Find in Files

Windows specific forum
IdeasVacuum
Always Here
Always Here
Posts: 6425
Joined: Fri Oct 23, 2009 2:33 am
Location: Wales, UK
Contact:

Find in Files

Post by IdeasVacuum »

Related to this post about finding a file's EOL: most efficient way to find eol?

I wrote an app to find all occurrences of a string in a bunch of files - I wrote this because a bug in UltraEdit caused it's find-in-files to fail. That bug is still there but pre-bug, UltraEdit could process a bunch of files very quickly - though not as fast as NotePad++.

As-is, my app does what I need. It's a bit more flexible than the built-in functions of UE and NP++ too. It is, however, much slower. Below is a stand-alone code snippet (use your own test file and test search string). Not representative of the app but using the exact string search loop - the same loop I use in other util apps:

Code: Select all

EnableExplicit

#FileIO = 0

Structure StrList
sPath.s
sFile.s
sLnum.s
sStrf.s
EndStructure

Global NewList gStrFound.StrList() ;Info displayed in a ListIcon, User can delete selected  rows

Global  igFormat.i = 0
Global qgFileLen.q = 0
Global  *gTextBuff
Global sgEol.s = #CRLF$

Global dgStartTime.d, dgElapsedTime.d

Procedure PfFindString()
;#----------------------
;example find "Sleep"
Protected   qStart.q, qLen.q
Protected sFindStr.s = "Sleep"
Protected iPosn.i, iLine.i, iFound.i
Protected sLine.s

              SetPriorityClass_(GetCurrentProcess_(), #HIGH_PRIORITY_CLASS) ;#ABOVE_NORMAL_PRIORITY_CLASS)

              ;ForEach gFilesList() ;bunch of files already filtered as containing the string

              If ReadFile(#FileIO, "C:\MyTextFile.txt")

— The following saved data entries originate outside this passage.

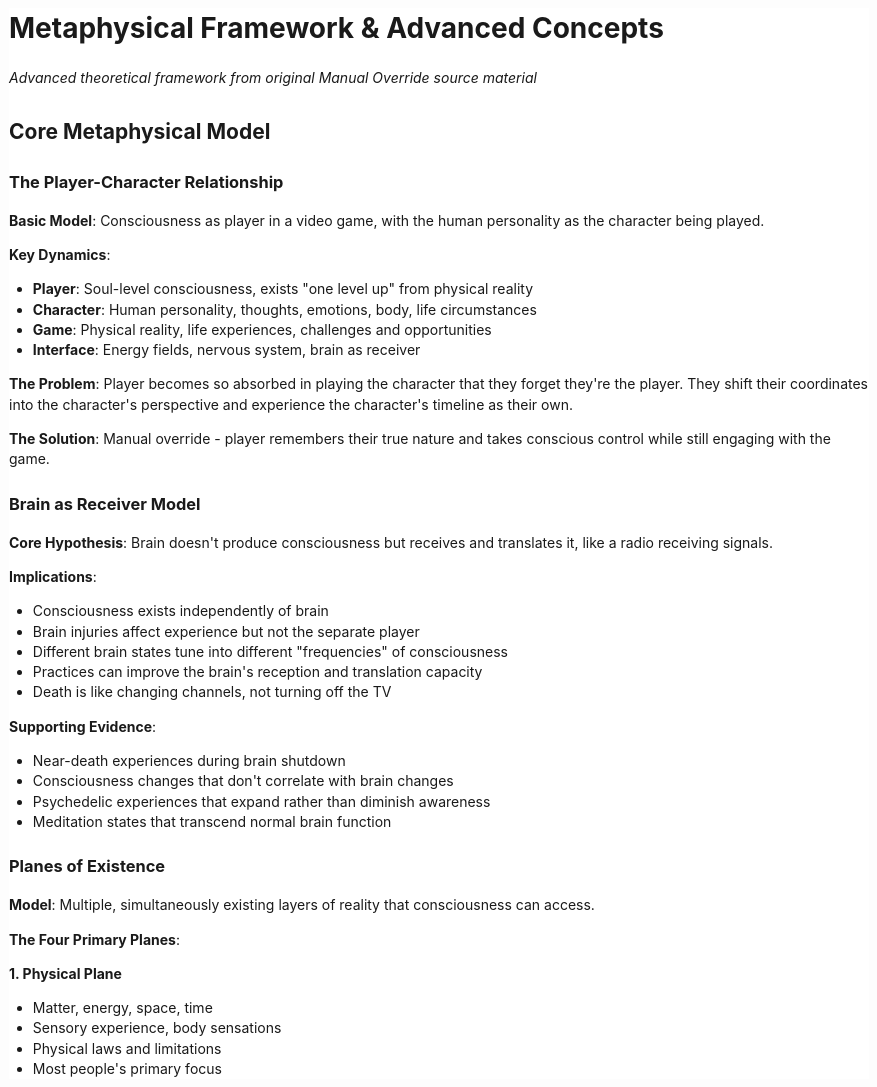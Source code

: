 # Metaphysical Framework & Advanced Concepts

*Advanced theoretical framework from original Manual Override source material*

## Core Metaphysical Model

### The Player-Character Relationship

**Basic Model**: Consciousness as player in a video game, with the human personality as the character being played.

**Key Dynamics**:
- **Player**: Soul-level consciousness, exists "one level up" from physical reality
- **Character**: Human personality, thoughts, emotions, body, life circumstances
- **Game**: Physical reality, life experiences, challenges and opportunities
- **Interface**: Energy fields, nervous system, brain as receiver

**The Problem**: Player becomes so absorbed in playing the character that they forget they're the player. They shift their coordinates into the character's perspective and experience the character's timeline as their own.

**The Solution**: Manual override - player remembers their true nature and takes conscious control while still engaging with the game.

### Brain as Receiver Model

**Core Hypothesis**: Brain doesn't produce consciousness but receives and translates it, like a radio receiving signals.

**Implications**:
- Consciousness exists independently of brain
- Brain injuries affect experience but not the separate player
- Different brain states tune into different "frequencies" of consciousness
- Practices can improve the brain's reception and translation capacity
- Death is like changing channels, not turning off the TV

**Supporting Evidence**:
- Near-death experiences during brain shutdown
- Consciousness changes that don't correlate with brain changes
- Psychedelic experiences that expand rather than diminish awareness
- Meditation states that transcend normal brain function

### Planes of Existence

**Model**: Multiple, simultaneously existing layers of reality that consciousness can access.

**The Four Primary Planes**:

**1. Physical Plane**
- Matter, energy, space, time
- Sensory experience, body sensations
- Physical laws and limitations
- Most people's primary focus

                        igFormat = ReadStringFormat(#FileIO)
                       qgFileLen = Lof(#FileIO)
                    If(qgFileLen > 0)

                                              *gTextBuff = AllocateMemory(qgFileLen)
                            ReadData(#FileIO, *gTextBuff, qgFileLen)
                           CloseFile(#FileIO)

                              ;On average (29 .cpp files in test, filtered to 12)
                              ;this search loop takes about 1.4 seconds per file (compiled exe);
                              ;17 seconds to process all files. Typical file 1000 - 3000 lines, 2 to 12 hits
                              ;NotePad++ processes all the files in just 1 second

                              dgStartTime = ElapsedMilliseconds()

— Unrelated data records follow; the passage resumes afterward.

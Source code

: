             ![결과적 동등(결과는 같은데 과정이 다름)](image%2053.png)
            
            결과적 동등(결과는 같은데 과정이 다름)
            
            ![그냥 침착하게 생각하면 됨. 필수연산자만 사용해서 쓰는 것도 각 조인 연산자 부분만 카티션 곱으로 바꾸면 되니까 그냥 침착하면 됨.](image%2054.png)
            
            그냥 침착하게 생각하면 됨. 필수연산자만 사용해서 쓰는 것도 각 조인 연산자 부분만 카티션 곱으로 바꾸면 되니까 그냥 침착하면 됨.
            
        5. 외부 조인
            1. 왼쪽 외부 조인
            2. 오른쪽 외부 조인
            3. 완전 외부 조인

                              qStart = 1 : iLine = 0 : qLen = 0

                              Repeat
                                                   iPosn = FindString(PeekS(*gTextBuff, qgFileLen, igFormat), sgEol, qStart, #PB_String_NoCase)
                                                If(iPosn > 0)

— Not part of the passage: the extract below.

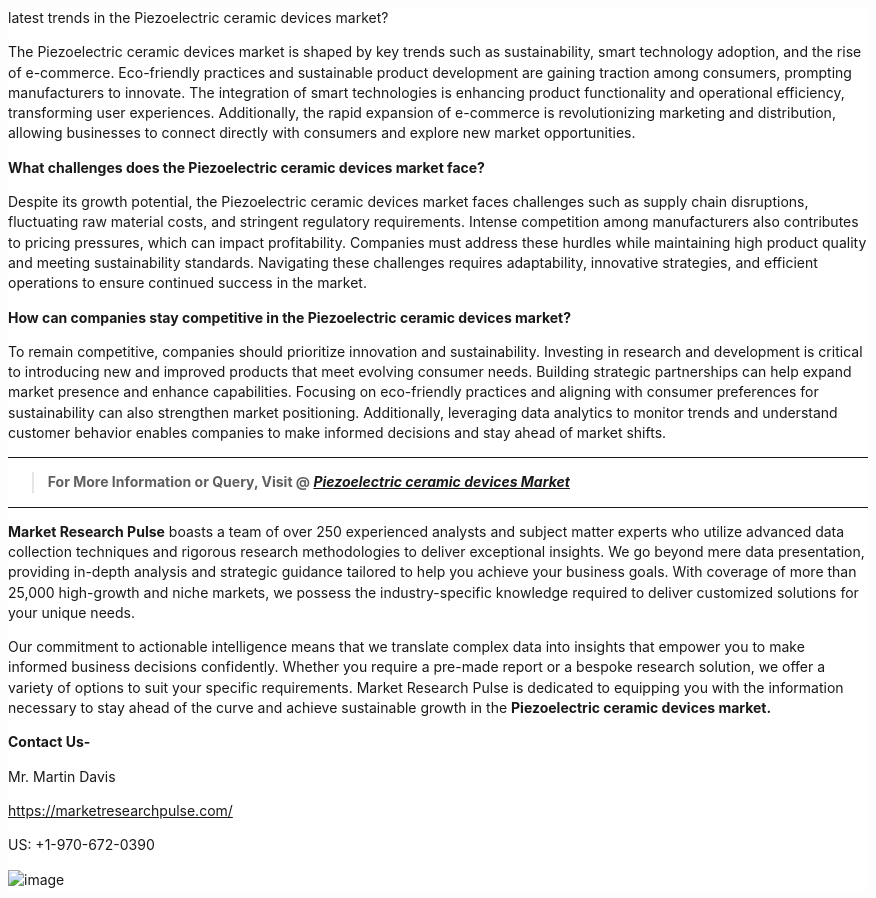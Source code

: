 latest trends in the Piezoelectric ceramic devices market?</strong></p><p>The Piezoelectric ceramic devices market is shaped by key trends such as sustainability, smart technology adoption, and the rise of e-commerce. Eco-friendly practices and sustainable product development are gaining traction among consumers, prompting manufacturers to innovate. The integration of smart technologies is enhancing product functionality and operational efficiency, transforming user experiences. Additionally, the rapid expansion of e-commerce is revolutionizing marketing and distribution, allowing businesses to connect directly with consumers and explore new market opportunities.</p><p><strong>What challenges does the Piezoelectric ceramic devices market face?</strong></p><p>Despite its growth potential, the Piezoelectric ceramic devices market faces challenges such as supply chain disruptions, fluctuating raw material costs, and stringent regulatory requirements. Intense competition among manufacturers also contributes to pricing pressures, which can impact profitability. Companies must address these hurdles while maintaining high product quality and meeting sustainability standards. Navigating these challenges requires adaptability, innovative strategies, and efficient operations to ensure continued success in the market.</p><p><strong>How can companies stay competitive in the Piezoelectric ceramic devices market?</strong></p><p>To remain competitive, companies should prioritize innovation and sustainability. Investing in research and development is critical to introducing new and improved products that meet evolving consumer needs. Building strategic partnerships can help expand market presence and enhance capabilities. Focusing on eco-friendly practices and aligning with consumer preferences for sustainability can also strengthen market positioning. Additionally, leveraging data analytics to monitor trends and understand customer behavior enables companies to make informed decisions and stay ahead of market shifts.</p><hr /><blockquote><p><strong>For More Information or Query, Visit @&nbsp;<em><a href="https://marketresearchpulse.com/report/61451/piezoelectric-ceramic-devices-market?utm_source=Linkedin&utm_medium=0116">Piezoelectric ceramic devices Market</a></em></strong></p></blockquote><hr /><p><strong>Market Research Pulse</strong> boasts a team of over 250 experienced analysts and subject matter experts who utilize advanced data collection techniques and rigorous research methodologies to deliver exceptional insights. We go beyond mere data presentation, providing in-depth analysis and strategic guidance tailored to help you achieve your business goals. With coverage of more than 25,000 high-growth and niche markets, we possess the industry-specific knowledge required to deliver customized solutions for your unique needs.</p><p>Our commitment to actionable intelligence means that we translate complex data into insights that empower you to make informed business decisions confidently. Whether you require a pre-made report or a bespoke research solution, we offer a variety of options to suit your specific requirements. Market Research Pulse is dedicated to equipping you with the information necessary to stay ahead of the curve and achieve sustainable growth in the <strong>Piezoelectric ceramic devices market.</strong></p><p><strong>Contact Us-</strong></p><p>Mr. Martin Davis</p><p>https://marketresearchpulse.com/</p><p>US: +1-970-672-0390</p>
![image](https://github.com/user-attachments/assets/84d4136c-97a1-49f0-aecf-c2a5e3dec043)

                                                            sLine = Mid(PeekS(*gTextBuff, qgFileLen, igFormat), qStart, (iPosn - qStart))
                                                           qStart = iPosn + Len(sgEol)
                                                            iLine = iLine + 1
                                                           iFound = FindString(sLine, sFindStr, 1, #PB_String_NoCase)
                                                        If(iFound > 0)

                                                              AddElement(gStrFound())
                                                                        ;gStrFound()\sPath = GetPathPart(gFilesList())
                                                                        ;gStrFound()\sFile = GetFilePart(gFilesList())
                                                                         gStrFound()\sLnum = Str(iLine)
                                                                         gStrFound()\sStrf = Trim(sLine)

                                                                Debug gStrFound()\sLnum + "  " + gStrFound()\sStrf
                                                        EndIf
                                                EndIf
                              Until(iPosn = 0)

                              dgElapsedTime = ElapsedMilliseconds() - dgStartTime
                              Debug dgElapsedTime / 1000
                      EndIf
              EndIf

              ;Next

              SetPriorityClass_(GetCurrentProcess_(), #NORMAL_PRIORITY_CLASS)
EndProcedure

PfFindString()
End
[/size]

I was expecting this method to be faster than it is, though it is OK, I can of course wait 20 seconds for the results. Is it the best way though? Is there a faster way to find every occurrence of the string and capture the line and line number?
IdeasVacuum
If it sounds simple, you have not grasped the complexity.
wilbert
PureBasic Expert
PureBasic Expert
Posts: 3870
Joined: Sun Aug 08, 2004 5:21 am
Location: Netherlands

Re: Find in Files

Post by wilbert »

IdeasVacuum wrote:Is there a faster way to find every occurrence of the string and capture the line and line number?
Yes, use your own custom search functions.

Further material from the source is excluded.